Characteristics of a Canadian History Survey Course
When creating any kind of syllabus, you will first need to design your course. This is as much of an art as it is a science. Thankfully, for those of us who teach the Canadian history survey courses, much of the work is already done, due to the nature of the course. Here are some of the basic characteristics of Canadian History Survey Courses
- They are taught at the first year level
- They are conducted principally as lecture courses, with additional class discussion/participation
- The class size will be on the larger side of what is permitted by your university
- They are reading- and writing-intensive
- Their main learning objectives/goals are:
- to provide sufficient background information for students who want to take upper-level Canadian history courses
- to introduce students to the principles of historical thinking and historical method
- to develop critical thinking, reading, and writing skills
- Additional learning objectives/goals may include
- Applying course themes to real world events
- Teaching students the basics of writing university-level research papers
At the same time, the students who take these courses are also broadly the same, no matter where you teach. You should assume the following:
- Most of your students will be in their first year *
- They will have little to no background in history besides their high school history/social studies class
- Only a few of your students will be history majors (in my experience, most of the students tend to be from Education, but that might just be in BC)
- Most of the students will not be taking the course by choice, but because it is a requirement
* The caveat/exception to this is that, in BC at least, Education students take these surveys because it’s part of their program. They are therefore less likely to be first-year students.
Course Frames, or, A Unifying Structure
Good courses are not just information dumps, but have some kind of overarching frame. This includes Canadian history surveys. In many ways, this is a very personal decision. You will need to decide what the overall goal of your course will be and what you want your students to take away from the course once the semester is over.

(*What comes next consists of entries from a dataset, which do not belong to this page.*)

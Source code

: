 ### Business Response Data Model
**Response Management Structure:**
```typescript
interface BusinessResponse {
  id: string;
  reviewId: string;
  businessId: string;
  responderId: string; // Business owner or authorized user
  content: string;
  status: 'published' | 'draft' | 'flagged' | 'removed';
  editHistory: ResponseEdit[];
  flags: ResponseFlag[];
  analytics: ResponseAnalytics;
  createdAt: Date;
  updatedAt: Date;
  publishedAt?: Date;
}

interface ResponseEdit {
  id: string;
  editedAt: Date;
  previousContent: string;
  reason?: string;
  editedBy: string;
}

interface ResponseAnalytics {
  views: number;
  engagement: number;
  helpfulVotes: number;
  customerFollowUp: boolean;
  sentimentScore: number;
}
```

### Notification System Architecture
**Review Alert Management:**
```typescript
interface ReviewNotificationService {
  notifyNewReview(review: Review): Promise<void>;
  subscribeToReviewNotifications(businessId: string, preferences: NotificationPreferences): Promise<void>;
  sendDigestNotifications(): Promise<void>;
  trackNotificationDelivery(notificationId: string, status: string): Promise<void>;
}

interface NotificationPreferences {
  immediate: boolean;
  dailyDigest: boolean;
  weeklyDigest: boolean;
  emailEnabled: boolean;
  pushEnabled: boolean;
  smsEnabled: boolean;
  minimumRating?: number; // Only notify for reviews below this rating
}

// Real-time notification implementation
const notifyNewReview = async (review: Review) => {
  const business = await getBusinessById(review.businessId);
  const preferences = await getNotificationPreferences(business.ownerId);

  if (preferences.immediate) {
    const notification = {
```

Jonathan Swainger brought up this very topic in a series of messages to me. As he noted, it often comes down to the question, “Are we training historians who study Canada or Canadian historians?” Another way of framing this question is the content versus skills debate, where some professors believe the surveys should just be about communicating history while others believe that we should be giving students the skills they need to succeed in a broader sense.
This is a decision that you will have to make for yourself. Swainger’s approach is to regard his surveys as principally about training historians. As such, he recently taught the course backwards, to show that history is fundamentally a way of understanding the present.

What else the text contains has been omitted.